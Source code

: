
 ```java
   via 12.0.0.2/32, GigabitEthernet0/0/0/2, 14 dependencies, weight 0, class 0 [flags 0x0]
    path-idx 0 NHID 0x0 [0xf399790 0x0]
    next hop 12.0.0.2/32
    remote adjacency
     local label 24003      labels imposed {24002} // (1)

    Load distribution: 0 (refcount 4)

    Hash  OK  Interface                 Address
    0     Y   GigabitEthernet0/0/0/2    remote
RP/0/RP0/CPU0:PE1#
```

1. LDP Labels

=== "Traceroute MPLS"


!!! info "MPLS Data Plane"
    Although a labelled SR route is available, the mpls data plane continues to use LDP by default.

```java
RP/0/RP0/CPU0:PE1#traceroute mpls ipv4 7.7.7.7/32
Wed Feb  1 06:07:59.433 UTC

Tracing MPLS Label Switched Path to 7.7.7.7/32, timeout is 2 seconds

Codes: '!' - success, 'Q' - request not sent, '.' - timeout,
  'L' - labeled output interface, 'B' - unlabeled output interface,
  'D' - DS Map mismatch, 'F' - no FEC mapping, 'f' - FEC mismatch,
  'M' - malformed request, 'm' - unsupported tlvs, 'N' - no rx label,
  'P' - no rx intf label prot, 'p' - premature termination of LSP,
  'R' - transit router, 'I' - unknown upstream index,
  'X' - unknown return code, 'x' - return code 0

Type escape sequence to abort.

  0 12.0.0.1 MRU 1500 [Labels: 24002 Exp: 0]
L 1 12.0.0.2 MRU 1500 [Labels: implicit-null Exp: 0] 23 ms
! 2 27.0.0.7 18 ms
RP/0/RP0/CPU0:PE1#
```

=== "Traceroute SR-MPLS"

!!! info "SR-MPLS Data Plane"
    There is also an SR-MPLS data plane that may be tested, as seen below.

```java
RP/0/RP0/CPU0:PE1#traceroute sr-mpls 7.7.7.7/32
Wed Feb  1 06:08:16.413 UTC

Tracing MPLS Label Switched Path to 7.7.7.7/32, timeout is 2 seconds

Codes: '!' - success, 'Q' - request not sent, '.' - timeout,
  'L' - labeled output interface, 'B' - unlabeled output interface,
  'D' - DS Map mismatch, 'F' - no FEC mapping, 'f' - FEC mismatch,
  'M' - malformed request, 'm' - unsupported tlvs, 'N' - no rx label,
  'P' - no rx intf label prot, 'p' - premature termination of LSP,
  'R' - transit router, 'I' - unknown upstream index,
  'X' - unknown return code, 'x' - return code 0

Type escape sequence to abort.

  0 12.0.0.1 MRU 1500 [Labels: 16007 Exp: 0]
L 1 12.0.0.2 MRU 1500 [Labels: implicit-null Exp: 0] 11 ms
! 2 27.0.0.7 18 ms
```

=== Exercise requirements ===
The whole block of entries above should be repeated exactly.

=== Solved problem ===
Source code

:
 ```java
   via 12.0.0.2/32, GigabitEthernet0/0/0/2, 14 dependencies, weight 0, class 0 [flags 0x0]
    path-idx 0 NHID 0x0 [0xf399790 0x0]
    next hop 12.0.0.2/32
    remote adjacency
     local label 24003      labels imposed {24002} // (1)

    Load distribution: 0 (refcount 4)

    Hash  OK  Interface                 Address
    0     Y   GigabitEthernet0/0/0/2    remote
RP/0/RP0/CPU0:PE1#
```

1. LDP Labels

=== "Traceroute MPLS"


!!! info "MPLS Data Plane"
    Although a labelled SR route is available, the mpls data plane continues to use LDP by default.

```java
RP/0/RP0/CPU0:PE1#traceroute mpls ipv4 7.7.7.7/32
Wed Feb  1 06:07:59.433 UTC

Tracing MPLS Label Switched Path to 7.7.7.7/32, timeout is 2 seconds

Codes: '!' - success, 'Q' - request not sent, '.' - timeout,
  'L' - labeled output interface, 'B' - unlabeled output interface,
  'D' - DS Map mismatch, 'F' - no FEC mapping, 'f' - FEC mismatch,
  'M' - malformed request, 'm' - unsupported tlvs, 'N' - no rx label,
  'P' - no rx intf label prot, 'p' - premature termination of LSP,
  'R' - transit router, 'I' - unknown upstream index,
  'X' - unknown return code, 'x' - return code 0

Type escape sequence to abort.

  0 12.0.0.1 MRU 1500 [Labels: 24002 Exp: 0]
L 1 12.0.0.2 MRU 1500 [Labels: implicit-null Exp: 0] 23 ms
! 2 27.0.0.7 18 ms
RP/0/RP0/CPU0:PE1#
```

=== "Traceroute SR-MPLS"

!!! info "SR-MPLS Data Plane"
    There is also an SR-MPLS data plane that may be tested, as seen below.

```java
RP/0/RP0/CPU0:PE1#traceroute sr-mpls 7.7.7.7/32
Wed Feb  1 06:08:16.413 UTC

Tracing MPLS Label Switched Path to 7.7.7.7/32, timeout is 2 seconds

Codes: '!' - success, 'Q' - request not sent, '.' - timeout,
  'L' - labeled output interface, 'B' - unlabeled output interface,
  'D' - DS Map mismatch, 'F' - no FEC mapping, 'f' - FEC mismatch,
  'M' - malformed request, 'm' - unsupported tlvs, 'N' - no rx label,
  'P' - no rx intf label prot, 'p' - premature termination of LSP,
  'R' - transit router, 'I' - unknown upstream index,
  'X' - unknown return code, 'x' - return code 0

Type escape sequence to abort.

  0 12.0.0.1 MRU 1500 [Labels: 16007 Exp: 0]
L 1 12.0.0.2 MRU 1500 [Labels: implicit-null Exp: 0] 11 ms
! 2 27.0.0.7 18 ms
```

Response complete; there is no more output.